**What is needed**: Below are the entries; give again exactly the lines from the one mentioning "- Annoying part" through the one mentioning "- [Hnsw](https://github.com/nmslib/hnswlib)", inclusive.
══════
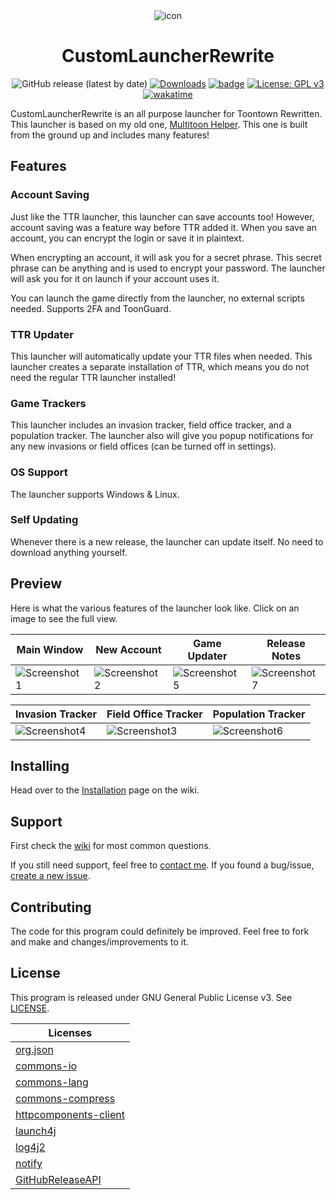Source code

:<div align="center">
<img src="https://raw.githubusercontent.com/hyperdefined/CustomLauncherRewrite/master/src/main/resources/icon.png" alt="icon">
<h1>CustomLauncherRewrite</h1>

![GitHub release (latest by date)](https://img.shields.io/github/v/release/hyperdefined/CustomLauncherRewrite) [![Downloads](https://img.shields.io/github/downloads/hyperdefined/CustomLauncherRewrite/total?logo=github)](https://github.com/hyperdefined/CustomLauncherRewrite/releases) [![badge](https://img.shields.io/badge/made%20with-love%20&%20fluff-red)](https://www.gnu.org/licenses/gpl-3.0) [![License: GPL v3](https://img.shields.io/badge/License-GPLv3-blue.svg)](https://www.gnu.org/licenses/gpl-3.0) [![wakatime](https://wakatime.com/badge/user/992a7647-176a-477c-8086-e1abfba87ff4/project/c164aaf8-23ad-4bbc-9807-44eb3db04263.svg)](https://wakatime.com/badge/user/992a7647-176a-477c-8086-e1abfba87ff4/project/c164aaf8-23ad-4bbc-9807-44eb3db04263)
</div>

CustomLauncherRewrite is an all purpose launcher for Toontown Rewritten. This launcher is based on my old one, [Multitoon Helper](https://github.com/hyperdefined/multitoon-helper). This one is built from the ground up and includes many features!

## Features
### Account Saving
Just like the TTR launcher, this launcher can save accounts too! However, account saving was a feature way before TTR added it. When you save an account, you can encrypt the login or save it in plaintext.

When encrypting an account, it will ask you for a secret phrase. This secret phrase can be anything and is used to encrypt your password. The launcher will ask you for it on launch if your account uses it.

You can launch the game directly from the launcher, no external scripts needed. Supports 2FA and ToonGuard.
### TTR Updater
This launcher will automatically update your TTR files when needed. This launcher creates a separate installation of TTR, which means you do not need the regular TTR launcher installed!
### Game Trackers
This launcher includes an invasion tracker, field office tracker, and a population tracker. The launcher also will give you popup notifications for any new invasions or field offices (can be turned off in settings).
### OS Support
The launcher supports Windows & Linux.
### Self Updating
Whenever there is a new release, the launcher can update itself. No need to download anything yourself.

## Preview
Here is what the various features of the launcher look like. Click on an image to see the full view.

| Main Window                                                                                                  | New Account                                                                                                   | Game Updater                                                                                                  | Release Notes                                                                                                 |
| ------------------------------------------------------------------------------------------------------------ | ------------------------------------------------------------------------------------------------------------- | ------------------------------------------------------------------------------------------------------------- | ------------------------------------------------------------------------------------------------------------- |
| ![Screenshot1](https://raw.githubusercontent.com/hyperdefined/CustomLauncherRewrite/master/images/image.png) | ![Screenshot2](https://raw.githubusercontent.com/hyperdefined/CustomLauncherRewrite/master/images/image2.png) | ![Screenshot5](https://raw.githubusercontent.com/hyperdefined/CustomLauncherRewrite/master/images/image5.png) | ![Screenshot7](https://raw.githubusercontent.com/hyperdefined/CustomLauncherRewrite/master/images/image7.png) |

| Invasion Tracker                                                                                              | Field Office Tracker                                                                                          | Population Tracker                                                                                            |
| ------------------------------------------------------------------------------------------------------------- | ------------------------------------------------------------------------------------------------------------- | ------------------------------------------------------------------------------------------------------------- |
| ![Screenshot4](https://raw.githubusercontent.com/hyperdefined/CustomLauncherRewrite/master/images/image4.png) | ![Screenshot3](https://raw.githubusercontent.com/hyperdefined/CustomLauncherRewrite/master/images/image3.png) | ![Screenshot6](https://raw.githubusercontent.com/hyperdefined/CustomLauncherRewrite/master/images/image6.png) |

## Installing
Head over to the [Installation](https://github.com/hyperdefined/CustomLauncherRewrite/wiki/Installation) page on the wiki.

## Support
First check the [wiki](https://github.com/hyperdefined/CustomLauncherRewrite/wiki) for most common questions.

If you still need support, feel free to [contact me](https://hyper.lol). If you found a bug/issue, [create a new issue](https://github.com/hyperdefined/CustomLauncherRewrite/issues/new).

## Contributing
The code for this program could definitely be improved. Feel free to fork and make and changes/improvements to it.

## License
This program is released under GNU General Public License v3. See [LICENSE](https://github.com/hyperdefined/CustomLauncherRewrite/blob/master/LICENSE).

| Licenses                                                                                         |
|--------------------------------------------------------------------------------------------------|
| [org.json](https://github.com/stleary/JSON-java/blob/master/LICENSE)                             |
| [commons-io](https://github.com/apache/commons-io/blob/master/LICENSE.txt)                       |
| [commons-lang](https://github.com/apache/commons-lang/blob/master/LICENSE.txt)                   |
| [commons-compress](https://github.com/apache/commons-compress/blob/master/LICENSE.txt)           |
| [httpcomponents-client](https://github.com/apache/httpcomponents-client/blob/master/LICENSE.txt) |
| [launch4j](https://github.com/mirror/launch4j/blob/master/LICENSE.txt)                           |
| [log4j2](https://github.com/apache/logging-log4j2/blob/master/LICENSE.txt)                       |
| [notify](https://github.com/dorkbox/Notify/blob/master/LICENSE)                                  |
| [GitHubReleaseAPI](https://github.com/hyperdefined/GitHubReleaseAPI/blob/master/LICENSE)         |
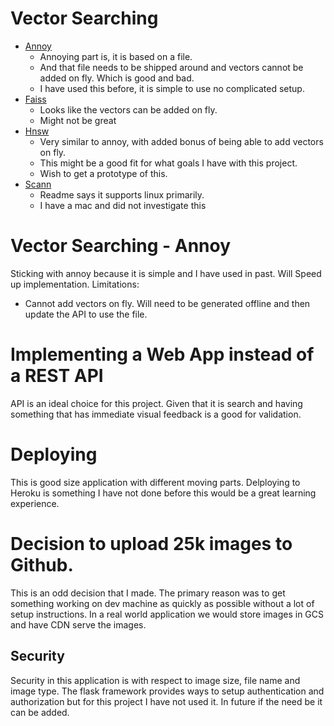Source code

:# Vector Searching
- [Annoy](https://github.com/spotify/annoy)
    - Annoying part is, it is based on a file. 
    - And that file needs to be shipped around and vectors cannot be added on fly. Which is good and bad.
    - I have used this before, it is simple to use no complicated setup.
- [Faiss](https://github.com/facebookresearch/faiss)
    - Looks like the vectors can be added on fly.
    - Might not be great 
- [Hnsw](https://github.com/nmslib/hnswlib)
    - Very similar to annoy, with added bonus of being able to add vectors on fly.
    - This might be a good fit for what goals I have with this project.  
    - Wish to get a prototype of this.
- [Scann](https://github.com/google-research/google-research/tree/master/scann)
    - Readme says it supports linux primarily.
    - I have a mac and did not investigate this


# Vector Searching - Annoy
Sticking with annoy because it is simple and I have used in past. Will Speed up implementation.
Limitations:
- Cannot add vectors on fly. Will need to be generated offline and then update the API to use the file.


# Implementing a Web App instead of a REST API
API is an ideal choice for this project. Given that it is search and having something that has immediate visual feedback is a good for validation.  


# Deploying
This is good size application with different moving parts. Delploying to Heroku is something I have not done before this would be a great learning experience.


# Decision to upload 25k images to Github.
This is an odd decision that I made. The primary reason was to get something working on dev machine as quickly as possible without a lot of setup instructions. 
In a real world application we would store images in GCS and have CDN serve the images.


## Security
Security in this application is with respect to image size, file name and image type. The flask framework provides ways to setup authentication and authorization but for this project I have not used it. In future if the need be it can be added.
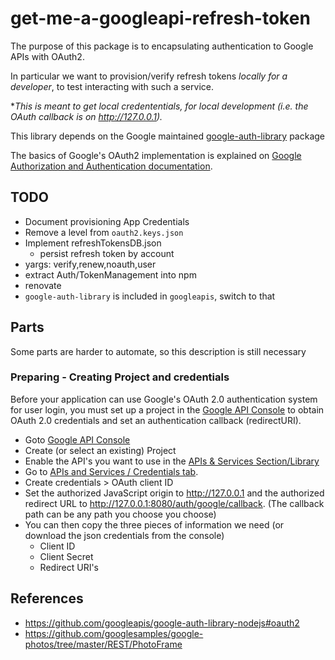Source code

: # get-me-a-googleapi-refresh-token

The purpose of this package is to encapsulating authentication to Google APIs with OAuth2.

In particular we want to provision/verify refresh tokens *locally for a developer*, to test interacting with such a service.

**This is meant to get local credententials, for local development (i.e. the OAuth callback is on <http://127.0.0.1>).*

This library depends on the Google maintained [google-auth-library](https://github.com/googleapis/google-auth-library-nodejs#oauth2) package

The basics of Google's OAuth2 implementation is explained on [Google Authorization and Authentication documentation](https://developers.google.com/identity/protocols/OpenIDConnect).

## TODO

- Document provisioning App Credentials
- Remove a level from `oauth2.keys.json`
- Implement refreshTokensDB.json
  - persist refresh token by account
- yargs: verify,renew,noauth,user
- extract Auth/TokenManagement into npm
- renovate
- `google-auth-library` is included in `googleapis`, switch to that

## Parts

Some parts are harder to automate, so this description is still necessary

### Preparing - Creating Project and credentials

Before your application can use Google's OAuth 2.0 authentication system for user login, you must set up a project in the [Google API Console](https://console.developers.google.com/) to obtain OAuth 2.0 credentials and set an authentication callback (redirectURI).

- Goto [Google API Console](https://console.developers.google.com/)
- Create (or select an existing) Project
- Enable the API's you want to use in the [APIs & Services Section/Library](https://console.developers.google.com/apis/library)
- Go to [APIs and Services / Credentials tab](https://console.developers.google.com/apis/credentials).
- Create credentials > OAuth client ID
- Set the authorized JavaScript origin to <http://127.0.0.1> and the authorized redirect URL to <http://127.0.0.1:8080/auth/google/callback>. (The callback path can be any path you choose you choose)
- You can then copy the three pieces of information we need (or download the json credentials from the console)
  - Client ID
  - Client Secret
  - Redirect URI's

## References

- <https://github.com/googleapis/google-auth-library-nodejs#oauth2>
- <https://github.com/googlesamples/google-photos/tree/master/REST/PhotoFrame>
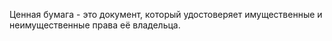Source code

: Ценная бумага - это документ, который удостоверяет имущественные и неимущественные права её владельца.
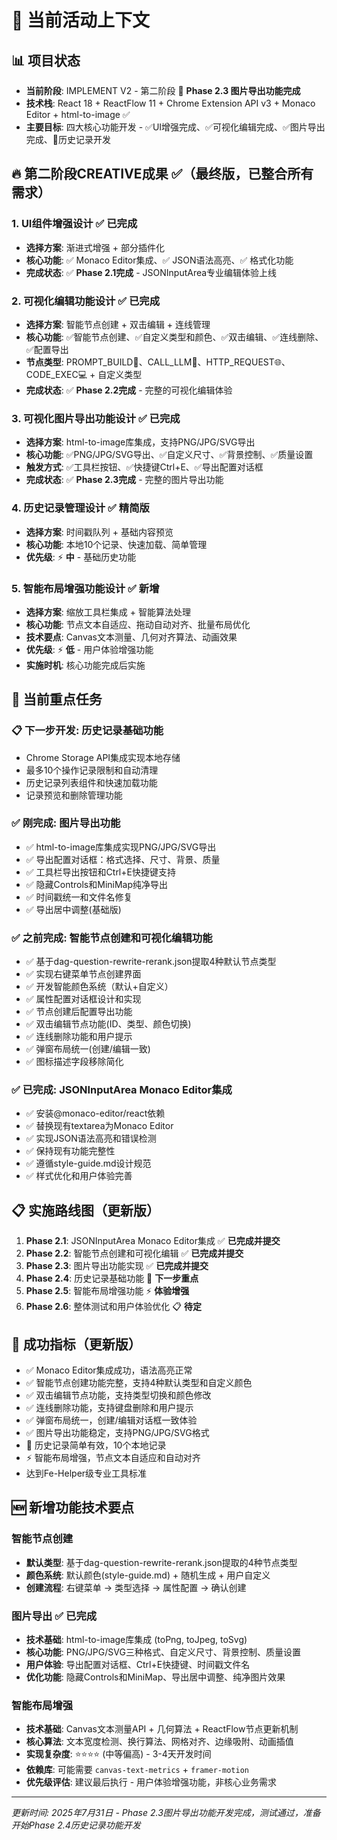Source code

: # 🎯 当前活动上下文

## 📊 项目状态
- **当前阶段**: IMPLEMENT V2 - 第二阶段 🎉 **Phase 2.3 图片导出功能完成**
- **技术栈**: React 18 + ReactFlow 11 + Chrome Extension API v3 + Monaco Editor + html-to-image ✅
- **主要目标**: 四大核心功能开发 - ✅UI增强完成、✅可视化编辑完成、✅图片导出完成、🚀历史记录开发

## 🔥 第二阶段CREATIVE成果 ✅（最终版，已整合所有需求）

### 1. UI组件增强设计 ✅ **已完成**
- **选择方案**: 渐进式增强 + 部分插件化
- **核心功能**: ✅ Monaco Editor集成、✅ JSON语法高亮、✅ 格式化功能
- **完成状态**: ✅ **Phase 2.1完成** - JSONInputArea专业编辑体验上线

### 2. 可视化编辑功能设计 ✅ **已完成**
- **选择方案**: 智能节点创建 + 双击编辑 + 连线管理
- **核心功能**: ✅智能节点创建、✅自定义类型和颜色、✅双击编辑、✅连线删除、✅配置导出
- **节点类型**: PROMPT_BUILD🔧、CALL_LLM🤖、HTTP_REQUEST🌐、CODE_EXEC💻 + 自定义类型
- **完成状态**: ✅ **Phase 2.2完成** - 完整的可视化编辑体验

### 3. 可视化图片导出功能设计 ✅ **已完成**
- **选择方案**: html-to-image库集成，支持PNG/JPG/SVG导出
- **核心功能**: ✅PNG/JPG/SVG导出、✅自定义尺寸、✅背景控制、✅质量设置
- **触发方式**: ✅工具栏按钮、✅快捷键Ctrl+E、✅导出配置对话框
- **完成状态**: ✅ **Phase 2.3完成** - 完整的图片导出功能

### 4. 历史记录管理设计 ✅ **精简版**
- **选择方案**: 时间戳队列 + 基础内容预览
- **核心功能**: 本地10个记录、快速加载、简单管理
- **优先级**: ⚡ **中** - 基础历史功能

### 5. 智能布局增强功能设计 ✅ **新增**
- **选择方案**: 缩放工具栏集成 + 智能算法处理
- **核心功能**: 节点文本自适应、拖动自动对齐、批量布局优化
- **技术要点**: Canvas文本测量、几何对齐算法、动画效果
- **优先级**: ⚡ **低** - 用户体验增强功能
- **实施时机**: 核心功能完成后实施

## 🎯 当前重点任务
### 📋 下一步开发: 历史记录基础功能
- Chrome Storage API集成实现本地存储
- 最多10个操作记录限制和自动清理
- 历史记录列表组件和快速加载功能
- 记录预览和删除管理功能

### ✅ 刚完成: 图片导出功能
- ✅ html-to-image库集成实现PNG/JPG/SVG导出
- ✅ 导出配置对话框：格式选择、尺寸、背景、质量
- ✅ 工具栏导出按钮和Ctrl+E快捷键支持
- ✅ 隐藏Controls和MiniMap纯净导出
- ✅ 时间戳统一和文件名修复
- ✅ 导出居中调整(基础版)

### ✅ 之前完成: 智能节点创建和可视化编辑功能
- ✅ 基于dag-question-rewrite-rerank.json提取4种默认节点类型
- ✅ 实现右键菜单节点创建界面  
- ✅ 开发智能颜色系统（默认+自定义）
- ✅ 属性配置对话框设计和实现
- ✅ 节点创建后配置导出功能
- ✅ 双击编辑节点功能(ID、类型、颜色切换)
- ✅ 连线删除功能和用户提示
- ✅ 弹窗布局统一(创建/编辑一致)
- ✅ 图标描述字段移除简化

### ✅ 已完成: JSONInputArea Monaco Editor集成
- ✅ 安装@monaco-editor/react依赖
- ✅ 替换现有textarea为Monaco Editor
- ✅ 实现JSON语法高亮和错误检测
- ✅ 保持现有功能完整性
- ✅ 遵循style-guide.md设计规范
- ✅ 样式优化和用户体验完善

## 📋 实施路线图（更新版）
1. **Phase 2.1**: JSONInputArea Monaco Editor集成 ✅ **已完成并提交**
2. **Phase 2.2**: 智能节点创建和可视化编辑 ✅ **已完成并提交**
3. **Phase 2.3**: 图片导出功能实现 ✅ **已完成并提交**
4. **Phase 2.4**: 历史记录基础功能 🚀 **下一步重点**
5. **Phase 2.5**: 智能布局增强功能 ⚡ **体验增强**
6. **Phase 2.6**: 整体测试和用户体验优化 📋 **待定**

## 🎯 成功指标（更新版）
- ✅ Monaco Editor集成成功，语法高亮正常
- ✅ 智能节点创建功能完整，支持4种默认类型和自定义颜色
- ✅ 双击编辑节点功能，支持类型切换和颜色修改
- ✅ 连线删除功能，支持键盘删除和用户提示
- ✅ 弹窗布局统一，创建/编辑对话框一致体验
- ✅ 图片导出功能稳定，支持PNG/JPG/SVG格式
- 🚀 历史记录简单有效，10个本地记录
- ⚡ 智能布局增强，节点文本自适应和自动对齐
- 达到Fe-Helper级专业工具标准

## 🆕 新增功能技术要点
### 智能节点创建
- **默认类型**: 基于dag-question-rewrite-rerank.json提取的4种节点类型
- **颜色系统**: 默认颜色(style-guide.md) + 随机生成 + 用户自定义
- **创建流程**: 右键菜单 → 类型选择 → 属性配置 → 确认创建

### 图片导出 ✅ **已完成**
- **技术基础**: html-to-image库集成 (toPng, toJpeg, toSvg)
- **核心功能**: PNG/JPG/SVG三种格式、自定义尺寸、背景控制、质量设置
- **用户体验**: 导出配置对话框、Ctrl+E快捷键、时间戳文件名
- **优化功能**: 隐藏Controls和MiniMap、导出居中调整、纯净图片效果

### 智能布局增强
- **技术基础**: Canvas文本测量API + 几何算法 + ReactFlow节点更新机制
- **核心算法**: 文本宽度检测、换行算法、网格对齐、边缘吸附、动画插值
- **实现复杂度**: ⭐⭐⭐⭐ (中等偏高) - 3-4天开发时间
- **依赖库**: 可能需要 `canvas-text-metrics` + `framer-motion`
- **优先级评估**: 建议最后执行 - 用户体验增强功能，非核心业务需求

---
*更新时间: 2025年7月31日 - Phase 2.3图片导出功能开发完成，测试通过，准备开始Phase 2.4历史记录功能开发* 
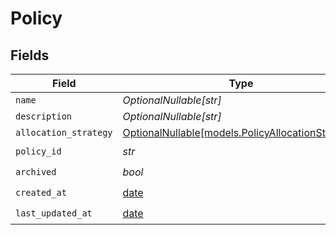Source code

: # Policy


## Fields

| Field                                                                                      | Type                                                                                       | Required                                                                                   | Description                                                                                |
| ------------------------------------------------------------------------------------------ | ------------------------------------------------------------------------------------------ | ------------------------------------------------------------------------------------------ | ------------------------------------------------------------------------------------------ |
| `name`                                                                                     | *OptionalNullable[str]*                                                                    | :heavy_minus_sign:                                                                         | N/A                                                                                        |
| `description`                                                                              | *OptionalNullable[str]*                                                                    | :heavy_minus_sign:                                                                         | N/A                                                                                        |
| `allocation_strategy`                                                                      | [OptionalNullable[models.PolicyAllocationStrategy]](../models/policyallocationstrategy.md) | :heavy_minus_sign:                                                                         | N/A                                                                                        |
| `policy_id`                                                                                | *str*                                                                                      | :heavy_check_mark:                                                                         | N/A                                                                                        |
| `archived`                                                                                 | *bool*                                                                                     | :heavy_check_mark:                                                                         | N/A                                                                                        |
| `created_at`                                                                               | [date](https://docs.python.org/3/library/datetime.html#date-objects)                       | :heavy_check_mark:                                                                         | N/A                                                                                        |
| `last_updated_at`                                                                          | [date](https://docs.python.org/3/library/datetime.html#date-objects)                       | :heavy_check_mark:                                                                         | N/A                                                                                        |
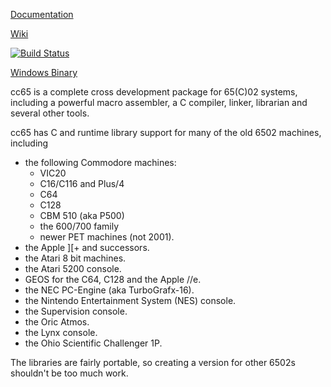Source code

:[Documentation](http://cc65.github.io/doc)

[Wiki](http://github.com/cc65/wiki/wiki)

[![Build Status](https://api.travis-ci.org/cc65/cc65.svg?branch=master)](https://travis-ci.org/cc65/cc65/builds)

[Windows Binary](http://sourceforge.net/projects/cc65/files/cc65-snapshot-win32.zip)

cc65 is a complete cross development package for 65(C)02 systems, including
a powerful macro assembler, a C compiler, linker, librarian and several
other tools.

cc65 has C and runtime library support for many of the old 6502 machines,
including

- the following Commodore machines:
  - VIC20
  - C16/C116 and Plus/4
  - C64
  - C128
  - CBM 510 (aka P500)
  - the 600/700 family
  - newer PET machines (not 2001).
- the Apple ][+ and successors.
- the Atari 8 bit machines.
- the Atari 5200 console.
- GEOS for the C64, C128 and the Apple //e.
- the NEC PC-Engine (aka TurboGrafx-16).
- the Nintendo Entertainment System (NES) console.
- the Supervision console.
- the Oric Atmos.
- the Lynx console.
- the Ohio Scientific Challenger 1P.

The libraries are fairly portable, so creating a version for other 6502s
shouldn't be too much work.
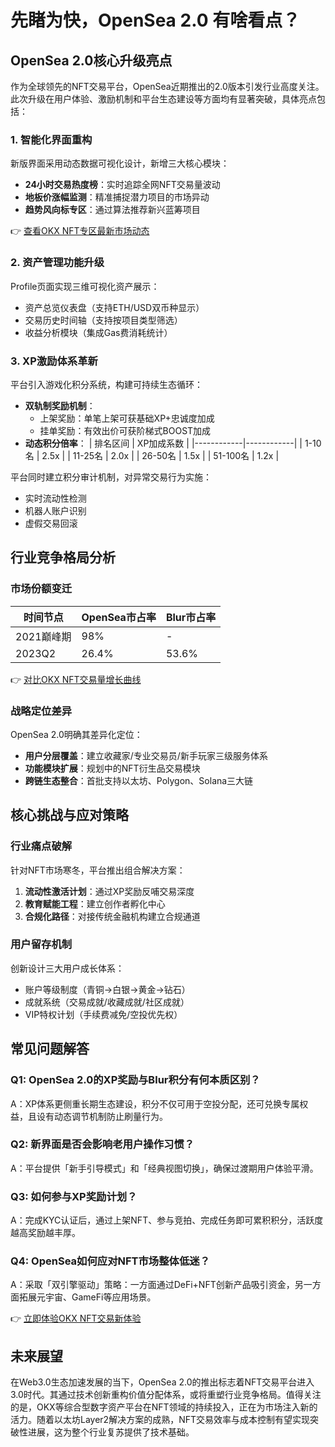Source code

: # 先睹为快，OpenSea 2.0 有啥看点？

## OpenSea 2.0核心升级亮点

作为全球领先的NFT交易平台，OpenSea近期推出的2.0版本引发行业高度关注。此次升级在用户体验、激励机制和平台生态建设等方面均有显著突破，具体亮点包括：

### 1. 智能化界面重构
新版界面采用动态数据可视化设计，新增三大核心模块：
- **24小时交易热度榜**：实时追踪全网NFT交易量波动
- **地板价涨幅监测**：精准捕捉潜力项目的市场异动
- **趋势风向标专区**：通过算法推荐新兴蓝筹项目

👉 [查看OKX NFT专区最新市场动态](https://bit.ly/okx_welcome)

### 2. 资产管理功能升级
Profile页面实现三维可视化资产展示：
- 资产总览仪表盘（支持ETH/USD双币种显示）
- 交易历史时间轴（支持按项目类型筛选）
- 收益分析模块（集成Gas费消耗统计）

### 3. XP激励体系革新
平台引入游戏化积分系统，构建可持续生态循环：
- **双轨制奖励机制**：
  - 上架奖励：单笔上架可获基础XP+忠诚度加成
  - 挂单奖励：有效出价可获阶梯式BOOST加成
- **动态积分倍率**：
  | 排名区间   | XP加成系数 |
  |------------|------------|
  | 1-10名     | 2.5x       |
  | 11-25名    | 2.0x       |
  | 26-50名    | 1.5x       |
  | 51-100名   | 1.2x       |

平台同时建立积分审计机制，对异常交易行为实施：
- 实时流动性检测
- 机器人账户识别
- 虚假交易回滚

## 行业竞争格局分析

### 市场份额变迁
| 时间节点   | OpenSea市占率 | Blur市占率 |
|------------|---------------|------------|
| 2021巅峰期 | 98%           | -          |
| 2023Q2     | 26.4%         | 53.6%      |

👉 [对比OKX NFT交易量增长曲线](https://bit.ly/okx_welcome)

### 战略定位差异
OpenSea 2.0明确其差异化定位：
- **用户分层覆盖**：建立收藏家/专业交易员/新手玩家三级服务体系
- **功能模块扩展**：规划中的NFT衍生品交易模块
- **跨链生态整合**：首批支持以太坊、Polygon、Solana三大链

## 核心挑战与应对策略

### 行业痛点破解
针对NFT市场寒冬，平台推出组合解决方案：
1. **流动性激活计划**：通过XP奖励反哺交易深度
2. **教育赋能工程**：建立创作者孵化中心
3. **合规化路径**：对接传统金融机构建立合规通道

### 用户留存机制
创新设计三大用户成长体系：
- 账户等级制度（青铜→白银→黄金→钻石）
- 成就系统（交易成就/收藏成就/社区成就）
- VIP特权计划（手续费减免/空投优先权）

## 常见问题解答

### Q1: OpenSea 2.0的XP奖励与Blur积分有何本质区别？
A：XP体系更侧重长期生态建设，积分不仅可用于空投分配，还可兑换专属权益，且设有动态调节机制防止刷量行为。

### Q2: 新界面是否会影响老用户操作习惯？
A：平台提供「新手引导模式」和「经典视图切换」，确保过渡期用户体验平滑。

### Q3: 如何参与XP奖励计划？
A：完成KYC认证后，通过上架NFT、参与竞拍、完成任务即可累积积分，活跃度越高奖励越丰厚。

### Q4: OpenSea如何应对NFT市场整体低迷？
A：采取「双引擎驱动」策略：一方面通过DeFi+NFT创新产品吸引资金，另一方面拓展元宇宙、GameFi等应用场景。

👉 [立即体验OKX NFT交易新体验](https://bit.ly/okx_welcome)

## 未来展望

在Web3.0生态加速发展的当下，OpenSea 2.0的推出标志着NFT交易平台进入3.0时代。其通过技术创新重构价值分配体系，或将重塑行业竞争格局。值得关注的是，OKX等综合型数字资产平台在NFT领域的持续投入，正在为市场注入新的活力。随着以太坊Layer2解决方案的成熟，NFT交易效率与成本控制有望实现突破性进展，这为整个行业复苏提供了技术基础。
══════
**Response to this exercise**:
    - Annoying part is, it is based on a file. 
    - And that file needs to be shipped around and vectors cannot be added on fly. Which is good and bad.
    - I have used this before, it is simple to use no complicated setup.
- [Faiss](https://github.com/facebookresearch/faiss)
    - Looks like the vectors can be added on fly.
    - Might not be great 
- [Hnsw](https://github.com/nmslib/hnswlib)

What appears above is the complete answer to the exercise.